To do: Below are some records; find each line that carries the word "event" and copy it.

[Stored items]
**********

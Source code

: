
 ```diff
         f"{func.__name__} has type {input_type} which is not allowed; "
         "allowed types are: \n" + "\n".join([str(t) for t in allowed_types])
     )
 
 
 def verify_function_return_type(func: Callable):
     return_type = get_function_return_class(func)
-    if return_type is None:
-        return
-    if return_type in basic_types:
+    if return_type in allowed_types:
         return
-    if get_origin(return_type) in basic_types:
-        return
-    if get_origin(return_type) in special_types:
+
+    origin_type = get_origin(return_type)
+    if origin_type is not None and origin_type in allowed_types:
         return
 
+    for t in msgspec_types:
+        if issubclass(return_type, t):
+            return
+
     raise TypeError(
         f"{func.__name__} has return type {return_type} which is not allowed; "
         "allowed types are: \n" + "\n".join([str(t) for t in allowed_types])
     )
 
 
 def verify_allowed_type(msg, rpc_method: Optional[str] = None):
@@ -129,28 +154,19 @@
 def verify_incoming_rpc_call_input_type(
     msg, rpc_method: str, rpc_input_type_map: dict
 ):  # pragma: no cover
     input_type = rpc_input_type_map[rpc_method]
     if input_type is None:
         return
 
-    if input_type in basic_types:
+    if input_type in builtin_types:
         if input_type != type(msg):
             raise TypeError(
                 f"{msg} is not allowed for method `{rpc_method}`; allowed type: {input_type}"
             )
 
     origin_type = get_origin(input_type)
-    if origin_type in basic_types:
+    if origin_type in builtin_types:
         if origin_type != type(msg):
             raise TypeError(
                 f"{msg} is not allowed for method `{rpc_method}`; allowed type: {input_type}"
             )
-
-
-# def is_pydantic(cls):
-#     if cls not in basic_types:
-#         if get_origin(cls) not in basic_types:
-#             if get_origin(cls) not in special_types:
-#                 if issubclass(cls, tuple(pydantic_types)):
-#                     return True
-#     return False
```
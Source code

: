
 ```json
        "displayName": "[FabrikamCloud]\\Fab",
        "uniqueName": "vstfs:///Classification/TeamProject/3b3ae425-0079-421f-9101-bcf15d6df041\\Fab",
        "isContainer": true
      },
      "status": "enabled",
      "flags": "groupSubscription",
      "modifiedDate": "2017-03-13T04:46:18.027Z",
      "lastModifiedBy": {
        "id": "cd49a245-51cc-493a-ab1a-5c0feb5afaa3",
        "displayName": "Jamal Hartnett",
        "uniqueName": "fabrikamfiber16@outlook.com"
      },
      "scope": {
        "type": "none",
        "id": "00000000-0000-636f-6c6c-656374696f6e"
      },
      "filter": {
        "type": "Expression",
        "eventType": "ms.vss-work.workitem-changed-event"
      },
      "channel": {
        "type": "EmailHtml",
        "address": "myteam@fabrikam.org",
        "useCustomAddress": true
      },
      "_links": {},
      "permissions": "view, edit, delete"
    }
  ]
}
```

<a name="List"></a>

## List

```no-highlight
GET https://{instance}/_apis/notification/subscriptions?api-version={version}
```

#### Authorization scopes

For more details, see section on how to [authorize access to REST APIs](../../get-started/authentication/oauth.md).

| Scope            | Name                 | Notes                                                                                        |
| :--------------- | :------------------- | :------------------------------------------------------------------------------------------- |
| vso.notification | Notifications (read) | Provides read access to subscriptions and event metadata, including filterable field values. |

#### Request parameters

**********

Written answer:
        "eventType": "ms.vss-work.workitem-changed-event"
| vso.notification | Notifications (read) | Provides read access to subscriptions and event metadata, including filterable field values. |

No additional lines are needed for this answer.